# Problem description
If a line of the data below holds the word "consensus", list it.

# Provided records
○ ○ ○

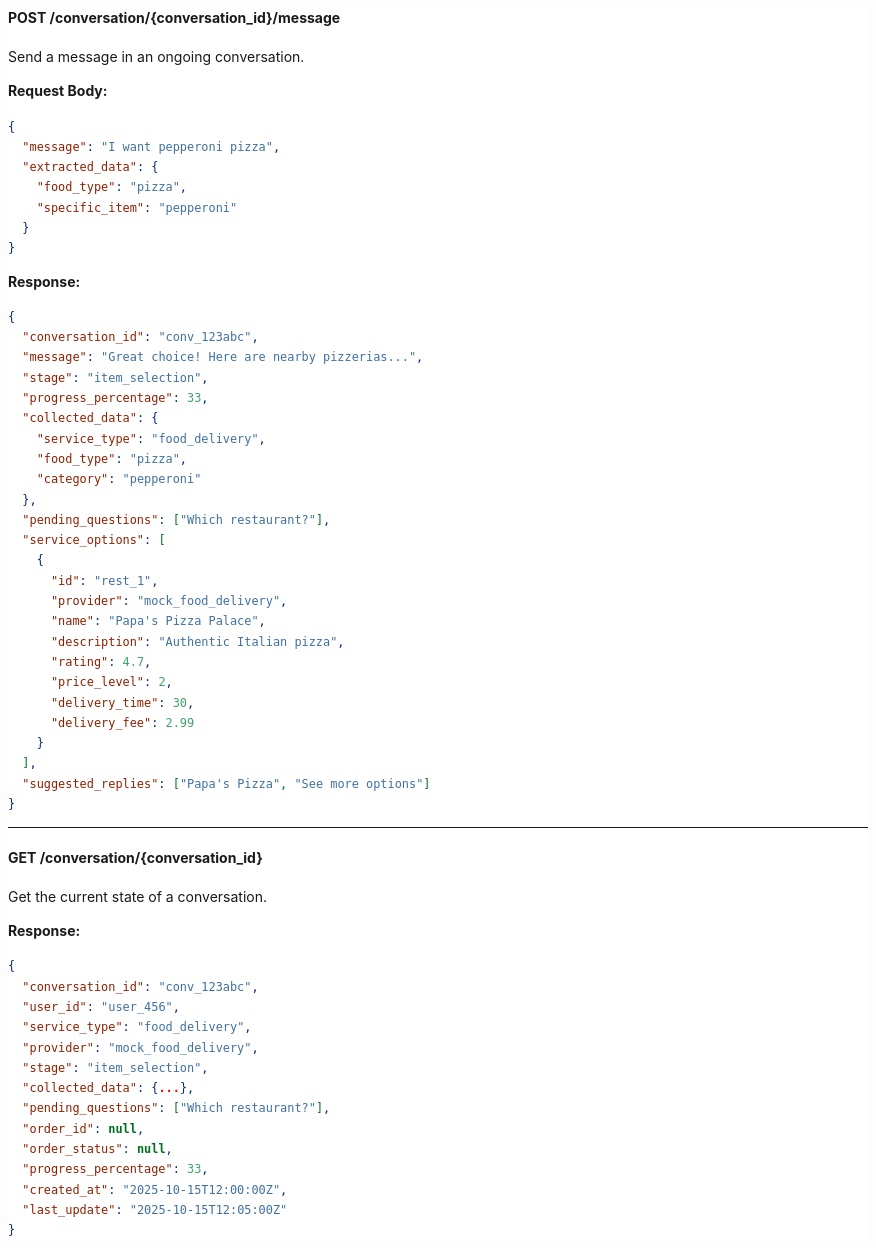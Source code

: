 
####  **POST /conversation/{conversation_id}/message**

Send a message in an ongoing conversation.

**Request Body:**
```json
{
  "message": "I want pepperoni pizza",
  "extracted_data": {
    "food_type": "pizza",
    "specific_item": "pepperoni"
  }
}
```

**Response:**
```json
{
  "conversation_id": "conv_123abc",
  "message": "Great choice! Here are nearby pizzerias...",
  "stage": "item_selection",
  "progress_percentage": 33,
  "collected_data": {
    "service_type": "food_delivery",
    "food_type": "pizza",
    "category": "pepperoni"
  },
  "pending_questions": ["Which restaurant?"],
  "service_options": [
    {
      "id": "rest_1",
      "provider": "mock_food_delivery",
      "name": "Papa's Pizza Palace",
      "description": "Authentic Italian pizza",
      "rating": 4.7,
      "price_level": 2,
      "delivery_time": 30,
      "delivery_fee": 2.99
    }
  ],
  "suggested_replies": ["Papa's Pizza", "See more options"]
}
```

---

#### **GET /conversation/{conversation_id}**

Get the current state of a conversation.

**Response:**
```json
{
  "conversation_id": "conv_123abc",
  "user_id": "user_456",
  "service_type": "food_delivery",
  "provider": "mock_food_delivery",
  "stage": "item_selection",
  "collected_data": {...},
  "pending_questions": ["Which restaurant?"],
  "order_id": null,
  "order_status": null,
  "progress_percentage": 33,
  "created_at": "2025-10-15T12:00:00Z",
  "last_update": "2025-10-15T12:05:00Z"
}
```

○ ○ ○

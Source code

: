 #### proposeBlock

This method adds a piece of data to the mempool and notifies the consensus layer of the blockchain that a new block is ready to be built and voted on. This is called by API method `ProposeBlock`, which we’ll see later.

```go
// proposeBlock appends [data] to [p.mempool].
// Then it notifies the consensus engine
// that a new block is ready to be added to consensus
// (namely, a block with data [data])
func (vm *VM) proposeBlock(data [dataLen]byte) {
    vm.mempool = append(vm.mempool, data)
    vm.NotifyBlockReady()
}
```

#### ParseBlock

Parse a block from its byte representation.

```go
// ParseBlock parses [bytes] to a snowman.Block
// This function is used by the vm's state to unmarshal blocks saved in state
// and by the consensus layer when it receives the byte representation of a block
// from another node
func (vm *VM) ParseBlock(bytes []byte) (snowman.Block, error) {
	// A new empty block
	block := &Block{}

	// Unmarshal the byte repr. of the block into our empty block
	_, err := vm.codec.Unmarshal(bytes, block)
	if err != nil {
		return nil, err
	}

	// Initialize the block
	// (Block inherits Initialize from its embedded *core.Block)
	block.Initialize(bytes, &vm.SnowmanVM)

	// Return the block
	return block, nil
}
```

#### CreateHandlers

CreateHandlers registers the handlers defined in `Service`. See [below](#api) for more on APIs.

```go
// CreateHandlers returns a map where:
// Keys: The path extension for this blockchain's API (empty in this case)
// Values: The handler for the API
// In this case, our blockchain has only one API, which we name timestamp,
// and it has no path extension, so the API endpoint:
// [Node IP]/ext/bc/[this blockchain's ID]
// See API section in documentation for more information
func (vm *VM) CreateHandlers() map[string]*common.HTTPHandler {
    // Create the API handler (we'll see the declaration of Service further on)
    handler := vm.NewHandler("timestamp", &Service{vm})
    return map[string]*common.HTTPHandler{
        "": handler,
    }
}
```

○ ○ ○

# Response for this exercise
This method adds a piece of data to the mempool and notifies the consensus layer of the blockchain that a new block is ready to be built and voted on. This is called by API method `ProposeBlock`, which we’ll see later.
// Then it notifies the consensus engine
// that a new block is ready to be added to consensus
// and by the consensus layer when it receives the byte representation of a block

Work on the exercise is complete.